Problem details -
Each entry needs to be reproduced verbatim.

Data entries -
——————————

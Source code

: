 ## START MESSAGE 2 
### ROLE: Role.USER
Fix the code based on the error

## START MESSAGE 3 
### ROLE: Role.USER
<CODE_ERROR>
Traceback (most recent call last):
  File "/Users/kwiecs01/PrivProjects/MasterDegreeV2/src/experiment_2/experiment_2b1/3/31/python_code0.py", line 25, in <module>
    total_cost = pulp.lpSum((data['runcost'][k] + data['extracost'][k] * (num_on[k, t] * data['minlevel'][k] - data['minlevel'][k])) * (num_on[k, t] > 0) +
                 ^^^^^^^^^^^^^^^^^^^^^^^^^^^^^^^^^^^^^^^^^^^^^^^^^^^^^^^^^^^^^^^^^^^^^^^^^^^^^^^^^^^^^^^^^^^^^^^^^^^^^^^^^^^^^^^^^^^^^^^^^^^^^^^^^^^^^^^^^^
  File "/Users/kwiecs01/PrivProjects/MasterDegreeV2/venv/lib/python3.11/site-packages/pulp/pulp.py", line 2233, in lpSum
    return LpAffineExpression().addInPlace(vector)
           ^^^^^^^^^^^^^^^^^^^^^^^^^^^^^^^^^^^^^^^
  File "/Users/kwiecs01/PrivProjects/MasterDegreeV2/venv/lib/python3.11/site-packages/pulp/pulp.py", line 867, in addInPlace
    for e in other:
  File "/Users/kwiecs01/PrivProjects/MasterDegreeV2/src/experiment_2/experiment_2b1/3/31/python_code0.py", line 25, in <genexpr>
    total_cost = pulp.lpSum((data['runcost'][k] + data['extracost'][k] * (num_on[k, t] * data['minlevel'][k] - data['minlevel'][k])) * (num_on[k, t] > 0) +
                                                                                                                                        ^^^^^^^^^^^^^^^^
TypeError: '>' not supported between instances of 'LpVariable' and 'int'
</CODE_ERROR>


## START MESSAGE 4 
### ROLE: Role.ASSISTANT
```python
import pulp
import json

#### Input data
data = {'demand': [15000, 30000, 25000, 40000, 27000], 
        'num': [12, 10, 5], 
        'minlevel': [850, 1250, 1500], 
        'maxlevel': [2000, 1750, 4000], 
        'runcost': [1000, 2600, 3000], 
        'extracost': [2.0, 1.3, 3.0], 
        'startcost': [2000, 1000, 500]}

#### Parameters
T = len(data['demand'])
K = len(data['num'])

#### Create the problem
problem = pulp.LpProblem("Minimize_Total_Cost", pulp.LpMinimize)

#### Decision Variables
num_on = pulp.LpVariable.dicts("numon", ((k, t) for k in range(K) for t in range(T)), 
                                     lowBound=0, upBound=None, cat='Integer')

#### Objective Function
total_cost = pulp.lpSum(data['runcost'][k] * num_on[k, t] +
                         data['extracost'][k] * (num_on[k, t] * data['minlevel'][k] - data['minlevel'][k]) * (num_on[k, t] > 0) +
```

——————————

Response area -
Source code

: ## START MESSAGE 2 
### ROLE: Role.USER
Fix the code based on the error

## START MESSAGE 3 
### ROLE: Role.USER
<CODE_ERROR>
Traceback (most recent call last):
  File "/Users/kwiecs01/PrivProjects/MasterDegreeV2/src/experiment_2/experiment_2b1/3/31/python_code0.py", line 25, in <module>
    total_cost = pulp.lpSum((data['runcost'][k] + data['extracost'][k] * (num_on[k, t] * data['minlevel'][k] - data['minlevel'][k])) * (num_on[k, t] > 0) +
                 ^^^^^^^^^^^^^^^^^^^^^^^^^^^^^^^^^^^^^^^^^^^^^^^^^^^^^^^^^^^^^^^^^^^^^^^^^^^^^^^^^^^^^^^^^^^^^^^^^^^^^^^^^^^^^^^^^^^^^^^^^^^^^^^^^^^^^^^^^^
  File "/Users/kwiecs01/PrivProjects/MasterDegreeV2/venv/lib/python3.11/site-packages/pulp/pulp.py", line 2233, in lpSum
    return LpAffineExpression().addInPlace(vector)
           ^^^^^^^^^^^^^^^^^^^^^^^^^^^^^^^^^^^^^^^
  File "/Users/kwiecs01/PrivProjects/MasterDegreeV2/venv/lib/python3.11/site-packages/pulp/pulp.py", line 867, in addInPlace
    for e in other:
  File "/Users/kwiecs01/PrivProjects/MasterDegreeV2/src/experiment_2/experiment_2b1/3/31/python_code0.py", line 25, in <genexpr>
    total_cost = pulp.lpSum((data['runcost'][k] + data['extracost'][k] * (num_on[k, t] * data['minlevel'][k] - data['minlevel'][k])) * (num_on[k, t] > 0) +
                                                                                                                                        ^^^^^^^^^^^^^^^^
TypeError: '>' not supported between instances of 'LpVariable' and 'int'
</CODE_ERROR>


## START MESSAGE 4 
### ROLE: Role.ASSISTANT
```python
import pulp
import json

#### Input data
data = {'demand': [15000, 30000, 25000, 40000, 27000], 
        'num': [12, 10, 5], 
        'minlevel': [850, 1250, 1500], 
        'maxlevel': [2000, 1750, 4000], 
        'runcost': [1000, 2600, 3000], 
        'extracost': [2.0, 1.3, 3.0], 
        'startcost': [2000, 1000, 500]}

#### Parameters
T = len(data['demand'])
K = len(data['num'])

#### Create the problem
problem = pulp.LpProblem("Minimize_Total_Cost", pulp.LpMinimize)

#### Decision Variables
num_on = pulp.LpVariable.dicts("numon", ((k, t) for k in range(K) for t in range(T)), 
                                     lowBound=0, upBound=None, cat='Integer')

#### Objective Function
total_cost = pulp.lpSum(data['runcost'][k] * num_on[k, t] +
                         data['extracost'][k] * (num_on[k, t] * data['minlevel'][k] - data['minlevel'][k]) * (num_on[k, t] > 0) +
```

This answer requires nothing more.